## TASK TO COMPLETE:
Repeat every entry exactly as it stands. Omit the images.

Stored items from a collection:
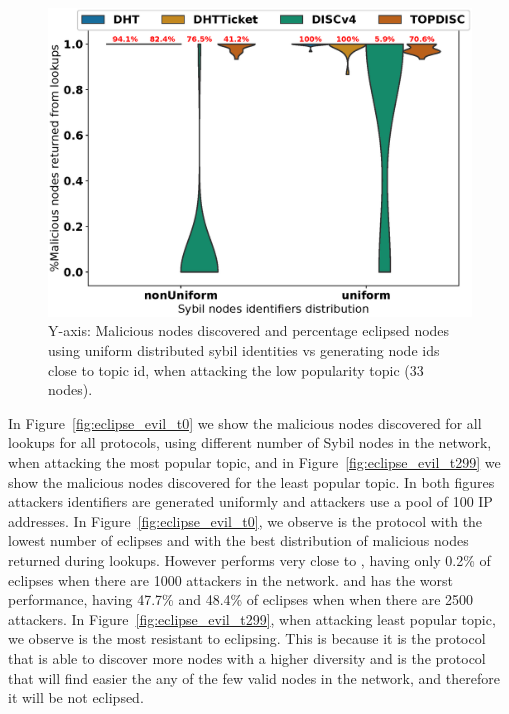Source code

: \begin{figure}[!h]
\includegraphics[width=\linewidth]{results/security/violin_idDistribution_percentageMaliciousDiscovered_t299.eps}
\caption{Y-axis: Malicious nodes discovered and percentage eclipsed nodes using uniform distributed sybil identities vs generating node ids close to topic id,   when attacking the low popularity topic (33 nodes).}
\label{fig:eclipse_distribution_t299}
\end{figure}


In Figure~\ref{fig:eclipse_evil_t0} we show the malicious nodes discovered for all lookups for all protocols, using different number of Sybil nodes in the network,  when attacking the most popular topic,  and in Figure~\ref{fig:eclipse_evil_t299} we show the malicious nodes discovered for the least popular topic.  In both figures attackers identifiers are generated uniformly and attackers use a pool of 100 IP addresses. 
In Figure~\ref{fig:eclipse_evil_t0}, we observe \discv is the protocol with the lowest number of eclipses and with the best distribution of malicious nodes returned during lookups.  However \sysname performs very close to \discv, having only 0.2\% of eclipses when there are 1000 attackers in the network.
\altname and \altnameticket has the worst performance,  having 47.7\% and 48.4\% of eclipses when when there are 2500 attackers.
In Figure~\ref{fig:eclipse_evil_t299}, when attacking least popular topic, we observe \sysname is the most resistant to eclipsing.
This is because it is the protocol that is able to discover more nodes with a higher diversity and is the protocol that will find easier the any of the few valid nodes in the network, and therefore it will be not eclipsed.
 
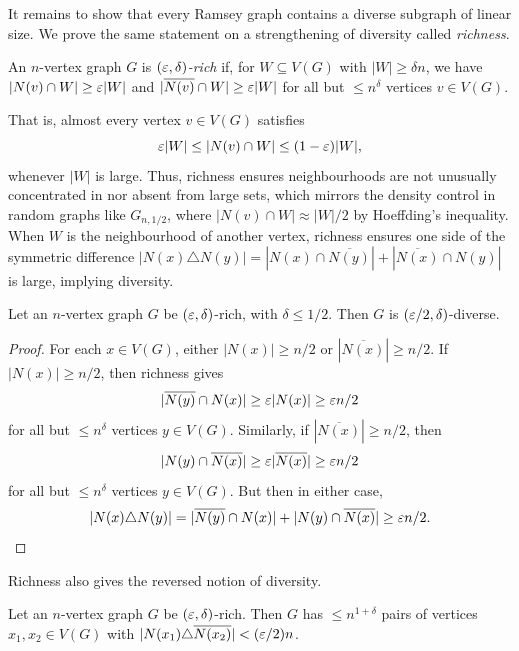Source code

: It remains to show that every Ramsey graph contains a diverse subgraph of linear size. We prove the same statement on a strengthening of diversity called \textit{richness}.

\begin{definition}
  \label{def:richness}
  An $n$-vertex graph $G$ is \textit{$(\eps, \delta)$-rich} if, for $W \subseteq V(G)$ with $|W| \geq \delta n$, we have $|N(v) \cap W| \geq \eps|W|$ and $|\overline{N(v)} \cap W| \geq \eps|W|$ for all but $\leq n^{\delta}$ vertices $v \in V(G)$.
\end{definition}

That is, almost every vertex $v \in V(G)$ satisfies 
\[
  \eps |W| \leq |N(v) \cap W| \leq (1 - \eps) |W|,
\]
whenever $|W|$ is large. Thus, richness ensures neighbourhoods are not unusually concentrated in nor absent from large sets, which mirrors the density control in random graphs like $G_{n, 1/2}$, where $|N(v) \cap W| \approx |W|/2$ by Hoeffding's inequality. When $W$ is the neighbourhood of another vertex, richness ensures one side of the symmetric difference $|N(x) \triangle N(y)| = |N(x) \cap \overline{N(y)}| + |\overline{N(x)} \cap N(y)|$ is large, implying diversity.

\begin{lemma}
  \label{lem:richness-implies-diversity}
  Let an $n$-vertex graph $G$ be $(\eps, \delta)$-rich, with $\delta \leq 1/2$. Then $G$ is $(\eps/2, \delta)$-diverse.
\end{lemma}

\begin{proof}
  For each $x \in V(G)$, either $|N(x)| \geq n/2$ or $|\overline{N(x)}| \geq n/2$. If $|N(x)| \geq n/2$, then richness gives
  \[
    |\overline{N(y)} \cap N(x)| \geq \eps |N(x)| \geq \eps n/2
  \]
  for all but $\leq n^{\delta}$ vertices $y \in V(G)$. Similarly, if $|\overline{N(x)}| \geq n/2$, then
  \[
    |N(y) \cap \overline{N(x)}| \geq \eps |\overline{N(x)}| \geq \eps n/2
  \]
  for all but $\leq n^{\delta}$ vertices $y \in V(G)$. But then in either case,
  \[
    |N(x) \triangle N(y)| = |\overline{N(y)} \cap N(x)|  + |N(y) \cap \overline{N(x)}| \geq \eps n/2.
  \]
\end{proof}

Richness also gives the reversed notion of diversity.

\begin{lemma}
  \label{lem:richness-implies-upper-bound}
  Let an $n$-vertex graph $G$ be $(\eps, \delta)$-rich. Then $G$ has $\leq n^{1 + \delta}$ pairs of vertices $x_1, x_2 \in V(G)$ with $|N(x_1) \triangle \overline{N(x_2)}| < (\eps/2)n$.
\end{lemma}

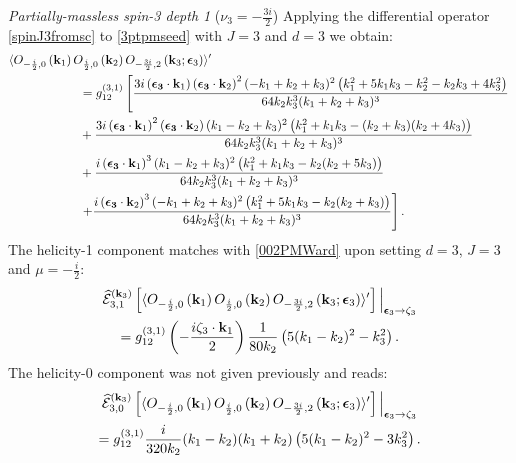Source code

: \documentclass[11pt,a4paper]{article}
\begin{document}
\emph{Partially-massless spin-3 depth 1} ($\nu_3 = -\tfrac{3i}{2}$)
Applying the differential operator \eqref{spinJ3fromsc} to \eqref{3ptpmseed} with $J=3$ and $d=3$ we obtain:
\begin{align}
    & \langle O_{-\frac{i}{2},0}\left({\bf k}_1\right)O_{\frac{i}{2},0}\left({\bf k}_2\right)O_{-\frac{3i}{2},2}\left({\bf k}_3;\boldsymbol{\epsilon}_3\right)  \rangle^\prime \\
    & \hspace*{2cm} = g^{\left(3,1\right)}_{12}\left[ \frac{3 i \left(\boldsymbol{\epsilon_3} \cdot {\bf k}_1\right)\left(\boldsymbol{\epsilon_3} \cdot {\bf k}_2\right)^2 (-k_1+k_2+k_3)^2 \left(k^2_1+5 k_1 k_3-k^2_2-k_2 k_3+4 k^2_3\right)}{64 k_2 k^3_3 (k_1+k_2+k_3)^3}\nonumber \right. \\
    &\hspace*{2cm}+\frac{3 i \left(\boldsymbol{\epsilon_3} \cdot {\bf k}_1\right)^2 \left(\boldsymbol{\epsilon_3} \cdot {\bf k}_2\right) (k_1-k_2+k_3)^2 \left(k^2_1+k_1 k_3-(k_2+k_3) (k_2+4k_3)\right)}{64 k_2 k^3_3 (k_1+k_2+k_3)^3}\nonumber \\&\hspace*{2cm}+\frac{i \left(\boldsymbol{\epsilon_3} \cdot {\bf k}_1\right)^3 (k_1-k_2+k_3)^2 \left(k^2_1+k_1 k_3-k_2 (k_2+5 k_3)\right)}{64 k_2 k^3_3 (k_1+k_2+k_3)^3}\nonumber\\&\hspace*{2cm}\left.+\frac{i \left(\boldsymbol{\epsilon_3} \cdot {\bf k}_2\right)^3  (-k_1+k_2+k_3)^2 \left(k^2_1+5 k_1 k_3-k_2 (k_2+k_3)\right)}{64 k_2 k^3_3 (k_1+k_2+k_3)^3}\right]. \nonumber
\end{align}
The helicity-1 component matches with \eqref{002PMWard} upon setting $d=3$, $J=3$ and $\mu = -\tfrac{i}{2}$:
\begin{multline}
    \widehat{\mathcal{E}}^{({\bf k}_3)}_{3,1}\left[\langle O_{-\frac{i}{2},0}\left({\bf k}_1\right)O_{\frac{i}{2},0}\left({\bf k}_2\right)O_{-\frac{3i}{2},2}\left({\bf k}_3;\boldsymbol{\epsilon}_3\right)  \rangle^\prime\right]\Big|_{\boldsymbol{\epsilon}_3 \to \zeta_3} \\ = g^{\left(3,1\right)}_{12}\left(-\frac{i \zeta_3 \cdot {\bf k}_1}{2}\right)\frac{1}{80k_2}\left(5 (k_1-k_2)^2-k^2_3\right).
\end{multline}
The helicity-0 component was not given previously and reads:
\begin{multline}
   \widehat{\mathcal{E}}^{({\bf k}_3)}_{3,0}\left[\langle O_{-\frac{i}{2},0}\left({\bf k}_1\right)O_{\frac{i}{2},0}\left({\bf k}_2\right)O_{-\frac{3i}{2},2}\left({\bf k}_3;\boldsymbol{\epsilon}_3\right)  \rangle^\prime\right]\Big|_{\boldsymbol{\epsilon}_3 \to \zeta_3} \\ = g^{\left(3,1\right)}_{12} \frac{i}{320 k_2} (k_1-k_2) (k_1+k_2) \left(5 (k_1-k_2)^2-3 k^2_3\right).
\end{multline}
\end{document}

## PROBLEM SOLUTION:
Source code

: \begin{figure}[!h]
\includegraphics[width=\linewidth]{results/security/violin_idDistribution_percentageMaliciousDiscovered_t299.eps}
\caption{Y-axis: Malicious nodes discovered and percentage eclipsed nodes using uniform distributed sybil identities vs generating node ids close to topic id,   when attacking the low popularity topic (33 nodes).}
\label{fig:eclipse_distribution_t299}
\end{figure}


In Figure~\ref{fig:eclipse_evil_t0} we show the malicious nodes discovered for all lookups for all protocols, using different number of Sybil nodes in the network,  when attacking the most popular topic,  and in Figure~\ref{fig:eclipse_evil_t299} we show the malicious nodes discovered for the least popular topic.  In both figures attackers identifiers are generated uniformly and attackers use a pool of 100 IP addresses. 
In Figure~\ref{fig:eclipse_evil_t0}, we observe \discv is the protocol with the lowest number of eclipses and with the best distribution of malicious nodes returned during lookups.  However \sysname performs very close to \discv, having only 0.2\% of eclipses when there are 1000 attackers in the network.
\altname and \altnameticket has the worst performance,  having 47.7\% and 48.4\% of eclipses when when there are 2500 attackers.
In Figure~\ref{fig:eclipse_evil_t299}, when attacking least popular topic, we observe \sysname is the most resistant to eclipsing.
This is because it is the protocol that is able to discover more nodes with a higher diversity and is the protocol that will find easier the any of the few valid nodes in the network, and therefore it will be not eclipsed.
 
Source code

: It remains to show that every Ramsey graph contains a diverse subgraph of linear size. We prove the same statement on a strengthening of diversity called \textit{richness}.

\begin{definition}
  \label{def:richness}
  An $n$-vertex graph $G$ is \textit{$(\eps, \delta)$-rich} if, for $W \subseteq V(G)$ with $|W| \geq \delta n$, we have $|N(v) \cap W| \geq \eps|W|$ and $|\overline{N(v)} \cap W| \geq \eps|W|$ for all but $\leq n^{\delta}$ vertices $v \in V(G)$.
\end{definition}

That is, almost every vertex $v \in V(G)$ satisfies 
\[
  \eps |W| \leq |N(v) \cap W| \leq (1 - \eps) |W|,
\]
whenever $|W|$ is large. Thus, richness ensures neighbourhoods are not unusually concentrated in nor absent from large sets, which mirrors the density control in random graphs like $G_{n, 1/2}$, where $|N(v) \cap W| \approx |W|/2$ by Hoeffding's inequality. When $W$ is the neighbourhood of another vertex, richness ensures one side of the symmetric difference $|N(x) \triangle N(y)| = |N(x) \cap \overline{N(y)}| + |\overline{N(x)} \cap N(y)|$ is large, implying diversity.

\begin{lemma}
  \label{lem:richness-implies-diversity}
  Let an $n$-vertex graph $G$ be $(\eps, \delta)$-rich, with $\delta \leq 1/2$. Then $G$ is $(\eps/2, \delta)$-diverse.
\end{lemma}

\begin{proof}
  For each $x \in V(G)$, either $|N(x)| \geq n/2$ or $|\overline{N(x)}| \geq n/2$. If $|N(x)| \geq n/2$, then richness gives
  \[
    |\overline{N(y)} \cap N(x)| \geq \eps |N(x)| \geq \eps n/2
  \]
  for all but $\leq n^{\delta}$ vertices $y \in V(G)$. Similarly, if $|\overline{N(x)}| \geq n/2$, then
  \[
    |N(y) \cap \overline{N(x)}| \geq \eps |\overline{N(x)}| \geq \eps n/2
  \]
  for all but $\leq n^{\delta}$ vertices $y \in V(G)$. But then in either case,
  \[
    |N(x) \triangle N(y)| = |\overline{N(y)} \cap N(x)|  + |N(y) \cap \overline{N(x)}| \geq \eps n/2.
  \]
\end{proof}

Richness also gives the reversed notion of diversity.

\begin{lemma}
  \label{lem:richness-implies-upper-bound}
  Let an $n$-vertex graph $G$ be $(\eps, \delta)$-rich. Then $G$ has $\leq n^{1 + \delta}$ pairs of vertices $x_1, x_2 \in V(G)$ with $|N(x_1) \triangle \overline{N(x_2)}| < (\eps/2)n$.
\end{lemma}

Source code

: \documentclass[11pt,a4paper]{article}
\begin{document}
\emph{Partially-massless spin-3 depth 1} ($\nu_3 = -\tfrac{3i}{2}$)
Applying the differential operator \eqref{spinJ3fromsc} to \eqref{3ptpmseed} with $J=3$ and $d=3$ we obtain:
\begin{align}
    & \langle O_{-\frac{i}{2},0}\left({\bf k}_1\right)O_{\frac{i}{2},0}\left({\bf k}_2\right)O_{-\frac{3i}{2},2}\left({\bf k}_3;\boldsymbol{\epsilon}_3\right)  \rangle^\prime \\
    & \hspace*{2cm} = g^{\left(3,1\right)}_{12}\left[ \frac{3 i \left(\boldsymbol{\epsilon_3} \cdot {\bf k}_1\right)\left(\boldsymbol{\epsilon_3} \cdot {\bf k}_2\right)^2 (-k_1+k_2+k_3)^2 \left(k^2_1+5 k_1 k_3-k^2_2-k_2 k_3+4 k^2_3\right)}{64 k_2 k^3_3 (k_1+k_2+k_3)^3}\nonumber \right. \\
    &\hspace*{2cm}+\frac{3 i \left(\boldsymbol{\epsilon_3} \cdot {\bf k}_1\right)^2 \left(\boldsymbol{\epsilon_3} \cdot {\bf k}_2\right) (k_1-k_2+k_3)^2 \left(k^2_1+k_1 k_3-(k_2+k_3) (k_2+4k_3)\right)}{64 k_2 k^3_3 (k_1+k_2+k_3)^3}\nonumber \\&\hspace*{2cm}+\frac{i \left(\boldsymbol{\epsilon_3} \cdot {\bf k}_1\right)^3 (k_1-k_2+k_3)^2 \left(k^2_1+k_1 k_3-k_2 (k_2+5 k_3)\right)}{64 k_2 k^3_3 (k_1+k_2+k_3)^3}\nonumber\\&\hspace*{2cm}\left.+\frac{i \left(\boldsymbol{\epsilon_3} \cdot {\bf k}_2\right)^3  (-k_1+k_2+k_3)^2 \left(k^2_1+5 k_1 k_3-k_2 (k_2+k_3)\right)}{64 k_2 k^3_3 (k_1+k_2+k_3)^3}\right]. \nonumber
\end{align}
The helicity-1 component matches with \eqref{002PMWard} upon setting $d=3$, $J=3$ and $\mu = -\tfrac{i}{2}$:
\begin{multline}
    \widehat{\mathcal{E}}^{({\bf k}_3)}_{3,1}\left[\langle O_{-\frac{i}{2},0}\left({\bf k}_1\right)O_{\frac{i}{2},0}\left({\bf k}_2\right)O_{-\frac{3i}{2},2}\left({\bf k}_3;\boldsymbol{\epsilon}_3\right)  \rangle^\prime\right]\Big|_{\boldsymbol{\epsilon}_3 \to \zeta_3} \\ = g^{\left(3,1\right)}_{12}\left(-\frac{i \zeta_3 \cdot {\bf k}_1}{2}\right)\frac{1}{80k_2}\left(5 (k_1-k_2)^2-k^2_3\right).
\end{multline}
The helicity-0 component was not given previously and reads:
\begin{multline}
   \widehat{\mathcal{E}}^{({\bf k}_3)}_{3,0}\left[\langle O_{-\frac{i}{2},0}\left({\bf k}_1\right)O_{\frac{i}{2},0}\left({\bf k}_2\right)O_{-\frac{3i}{2},2}\left({\bf k}_3;\boldsymbol{\epsilon}_3\right)  \rangle^\prime\right]\Big|_{\boldsymbol{\epsilon}_3 \to \zeta_3} \\ = g^{\left(3,1\right)}_{12} \frac{i}{320 k_2} (k_1-k_2) (k_1+k_2) \left(5 (k_1-k_2)^2-3 k^2_3\right).
\end{multline}
\end{document}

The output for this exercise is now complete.